To an extent unprecedented in any other part of the animal kingdom, humans’ brains continue to develop post-natally, and the environmental elements that most powerfully affect the structure and functioning of these brains are themselves a human creation. Human beings exhibit a remarkable neuroplasticity, at least through adolescence, and we must thus bear in mind the critical importance of non-biological factors in transforming the neural structures we are born with, thereby creating the mature brain. The very shape of the brain, the neural connections that develop and that constitute the physical underpinnings of our emotions and cognition, are profoundly influenced by social stimulation, and by the cultural and especially the familial environment within which these developments take place. It is in these settings that the brain’s structure and organization are fine-tuned. Quite simply, to quote Bruce Wexler again, ‘human nature...allows and requires environmental input for normal development’– and, one can immediately add, abnormal development. And that development continues for a very long time, with increases in connectivity and changes in brain organization, especially in the parietal and frontal lobes, taking place well into the third decade of life. Freud’s speculations about how the early psychosocial environment was connected to psychopathology may no longer seem remotely plausible to most of us, but the fundamental notion that some of the roots of madness need to be sought outside our bodies is surely not misplaced.
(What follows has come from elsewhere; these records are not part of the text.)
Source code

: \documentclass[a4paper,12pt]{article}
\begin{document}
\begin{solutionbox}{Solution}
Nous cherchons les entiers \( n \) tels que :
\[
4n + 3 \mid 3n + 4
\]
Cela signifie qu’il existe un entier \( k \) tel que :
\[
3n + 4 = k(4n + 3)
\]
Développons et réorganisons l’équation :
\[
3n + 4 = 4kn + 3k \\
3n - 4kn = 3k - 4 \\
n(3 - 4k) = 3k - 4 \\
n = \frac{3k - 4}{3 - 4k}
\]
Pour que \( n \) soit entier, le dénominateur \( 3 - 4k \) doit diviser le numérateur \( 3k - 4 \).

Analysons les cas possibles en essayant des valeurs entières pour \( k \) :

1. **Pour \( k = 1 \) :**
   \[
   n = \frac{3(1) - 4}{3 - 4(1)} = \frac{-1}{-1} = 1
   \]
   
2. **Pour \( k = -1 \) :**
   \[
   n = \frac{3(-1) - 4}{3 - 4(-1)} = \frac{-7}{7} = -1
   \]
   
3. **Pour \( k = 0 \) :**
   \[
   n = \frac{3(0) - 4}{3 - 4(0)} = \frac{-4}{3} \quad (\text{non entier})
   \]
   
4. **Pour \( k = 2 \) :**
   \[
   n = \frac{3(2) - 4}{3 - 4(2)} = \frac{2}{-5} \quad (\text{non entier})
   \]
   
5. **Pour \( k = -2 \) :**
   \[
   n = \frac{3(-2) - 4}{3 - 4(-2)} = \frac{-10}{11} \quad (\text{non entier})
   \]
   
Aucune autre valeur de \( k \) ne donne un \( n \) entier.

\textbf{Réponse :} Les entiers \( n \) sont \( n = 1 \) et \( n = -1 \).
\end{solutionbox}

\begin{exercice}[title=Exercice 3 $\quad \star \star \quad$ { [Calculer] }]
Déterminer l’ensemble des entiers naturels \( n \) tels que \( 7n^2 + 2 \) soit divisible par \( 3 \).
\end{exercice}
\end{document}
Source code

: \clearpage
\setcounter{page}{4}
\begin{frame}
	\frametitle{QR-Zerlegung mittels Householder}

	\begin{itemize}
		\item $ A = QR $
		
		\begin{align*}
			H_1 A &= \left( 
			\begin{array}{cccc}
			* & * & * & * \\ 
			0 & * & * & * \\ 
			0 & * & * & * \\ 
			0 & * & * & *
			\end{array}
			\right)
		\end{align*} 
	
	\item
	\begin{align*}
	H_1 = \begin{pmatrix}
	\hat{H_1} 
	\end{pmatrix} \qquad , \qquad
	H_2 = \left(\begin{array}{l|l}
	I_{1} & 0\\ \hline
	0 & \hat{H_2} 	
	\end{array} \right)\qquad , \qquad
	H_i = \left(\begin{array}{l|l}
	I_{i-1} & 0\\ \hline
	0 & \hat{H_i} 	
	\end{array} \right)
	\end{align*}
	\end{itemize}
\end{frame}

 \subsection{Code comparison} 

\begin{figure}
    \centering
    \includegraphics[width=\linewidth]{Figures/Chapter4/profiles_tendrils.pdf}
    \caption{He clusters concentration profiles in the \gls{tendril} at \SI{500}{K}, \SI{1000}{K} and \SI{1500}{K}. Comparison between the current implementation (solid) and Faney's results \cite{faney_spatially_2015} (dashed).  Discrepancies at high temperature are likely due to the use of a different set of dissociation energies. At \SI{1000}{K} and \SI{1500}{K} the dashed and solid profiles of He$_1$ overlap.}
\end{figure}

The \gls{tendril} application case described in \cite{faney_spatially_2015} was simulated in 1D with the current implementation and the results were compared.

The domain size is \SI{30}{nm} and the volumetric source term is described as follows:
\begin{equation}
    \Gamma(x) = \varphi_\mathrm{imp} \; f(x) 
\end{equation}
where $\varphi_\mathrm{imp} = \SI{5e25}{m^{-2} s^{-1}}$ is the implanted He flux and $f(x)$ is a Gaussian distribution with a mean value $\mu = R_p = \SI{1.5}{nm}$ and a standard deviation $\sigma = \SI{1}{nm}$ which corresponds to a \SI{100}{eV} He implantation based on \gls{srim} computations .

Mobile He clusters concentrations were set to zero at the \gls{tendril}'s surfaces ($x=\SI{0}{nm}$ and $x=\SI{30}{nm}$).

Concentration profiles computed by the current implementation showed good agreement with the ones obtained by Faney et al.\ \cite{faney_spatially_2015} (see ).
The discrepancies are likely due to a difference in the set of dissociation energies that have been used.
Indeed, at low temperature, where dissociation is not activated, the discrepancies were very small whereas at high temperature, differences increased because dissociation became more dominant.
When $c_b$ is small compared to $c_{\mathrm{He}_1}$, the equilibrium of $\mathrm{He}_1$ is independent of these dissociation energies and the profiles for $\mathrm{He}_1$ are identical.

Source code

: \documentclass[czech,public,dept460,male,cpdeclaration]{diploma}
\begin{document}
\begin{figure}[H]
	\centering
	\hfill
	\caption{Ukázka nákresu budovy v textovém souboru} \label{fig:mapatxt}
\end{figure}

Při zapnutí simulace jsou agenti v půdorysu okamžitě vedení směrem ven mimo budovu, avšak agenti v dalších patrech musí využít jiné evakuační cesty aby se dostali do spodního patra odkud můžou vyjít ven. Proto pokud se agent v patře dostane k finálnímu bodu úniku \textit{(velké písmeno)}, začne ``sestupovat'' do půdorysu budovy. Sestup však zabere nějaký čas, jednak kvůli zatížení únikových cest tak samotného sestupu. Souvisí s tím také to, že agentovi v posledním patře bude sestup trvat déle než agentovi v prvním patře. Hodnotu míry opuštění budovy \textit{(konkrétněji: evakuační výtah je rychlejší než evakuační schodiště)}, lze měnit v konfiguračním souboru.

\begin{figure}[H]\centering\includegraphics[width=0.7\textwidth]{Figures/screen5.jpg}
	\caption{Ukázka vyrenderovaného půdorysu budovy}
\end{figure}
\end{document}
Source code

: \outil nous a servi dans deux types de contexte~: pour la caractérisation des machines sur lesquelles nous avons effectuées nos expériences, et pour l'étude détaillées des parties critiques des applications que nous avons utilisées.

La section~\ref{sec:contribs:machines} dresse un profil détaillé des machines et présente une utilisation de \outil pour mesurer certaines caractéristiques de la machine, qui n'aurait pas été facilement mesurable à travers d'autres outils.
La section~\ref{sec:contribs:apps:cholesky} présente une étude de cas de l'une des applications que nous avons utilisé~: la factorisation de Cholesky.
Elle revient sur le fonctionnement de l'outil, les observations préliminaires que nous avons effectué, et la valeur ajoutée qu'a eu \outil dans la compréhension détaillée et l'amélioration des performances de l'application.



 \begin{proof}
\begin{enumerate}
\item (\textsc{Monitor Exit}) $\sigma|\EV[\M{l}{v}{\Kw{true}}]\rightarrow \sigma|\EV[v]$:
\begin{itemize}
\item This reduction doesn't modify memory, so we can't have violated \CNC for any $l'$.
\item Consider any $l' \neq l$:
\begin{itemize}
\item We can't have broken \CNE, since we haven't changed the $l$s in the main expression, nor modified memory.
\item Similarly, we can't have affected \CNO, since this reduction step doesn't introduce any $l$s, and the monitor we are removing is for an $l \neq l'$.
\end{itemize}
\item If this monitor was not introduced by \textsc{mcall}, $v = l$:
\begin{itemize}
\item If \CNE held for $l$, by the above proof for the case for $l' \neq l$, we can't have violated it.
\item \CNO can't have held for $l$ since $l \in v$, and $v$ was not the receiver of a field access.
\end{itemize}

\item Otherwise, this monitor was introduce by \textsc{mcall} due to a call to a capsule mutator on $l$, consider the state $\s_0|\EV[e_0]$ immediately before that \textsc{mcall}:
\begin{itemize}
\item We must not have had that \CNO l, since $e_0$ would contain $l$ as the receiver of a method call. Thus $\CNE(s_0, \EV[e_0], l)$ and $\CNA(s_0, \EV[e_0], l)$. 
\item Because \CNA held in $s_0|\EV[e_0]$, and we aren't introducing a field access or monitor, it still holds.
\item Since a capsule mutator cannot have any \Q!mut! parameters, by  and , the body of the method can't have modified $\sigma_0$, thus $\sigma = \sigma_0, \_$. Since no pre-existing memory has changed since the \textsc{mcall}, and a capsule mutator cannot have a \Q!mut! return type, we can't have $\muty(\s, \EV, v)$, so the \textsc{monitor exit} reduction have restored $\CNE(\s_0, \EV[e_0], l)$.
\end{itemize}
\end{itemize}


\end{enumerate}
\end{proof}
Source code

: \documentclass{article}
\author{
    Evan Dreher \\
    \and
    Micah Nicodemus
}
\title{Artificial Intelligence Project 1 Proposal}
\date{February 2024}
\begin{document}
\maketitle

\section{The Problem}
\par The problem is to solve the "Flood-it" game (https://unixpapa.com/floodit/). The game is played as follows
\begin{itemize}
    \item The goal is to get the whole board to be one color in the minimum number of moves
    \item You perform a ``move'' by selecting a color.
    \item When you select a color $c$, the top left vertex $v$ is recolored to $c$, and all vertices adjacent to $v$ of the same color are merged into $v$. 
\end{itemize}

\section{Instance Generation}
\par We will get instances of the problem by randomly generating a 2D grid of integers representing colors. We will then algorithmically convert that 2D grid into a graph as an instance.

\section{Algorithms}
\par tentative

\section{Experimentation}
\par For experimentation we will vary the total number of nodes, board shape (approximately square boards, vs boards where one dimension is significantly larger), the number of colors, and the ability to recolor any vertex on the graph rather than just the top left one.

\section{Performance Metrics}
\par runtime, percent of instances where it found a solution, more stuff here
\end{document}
The metaphysical wager that much of Western medicine embraced centuries ago, that madness had its roots in the body, has in most respects yet to pay off. Perhaps, I have suggested, it never will entirely. It is hard to imagine, at least for the most severe forms of mental aberration, that biology will not prove to play an important role in their genesis. But will madness, that most solitary of afflictions and most social of maladies, be reducible at last to biology and nothing but biology? There one must have serious doubts. The social and the cultural dimensions of mental disorders, so indispensable a part of the story of madness in civilization over the centuries, are unlikely to melt away, or prove to be nothing more than epiphenomenal features of so universal a feature of human existence. Madness indeed has its meanings, elusive and evanescent as our attempts to capture them have been. It remains a fundamental puzzle, a reproach to reason, inescapably part and parcel of civilization itself.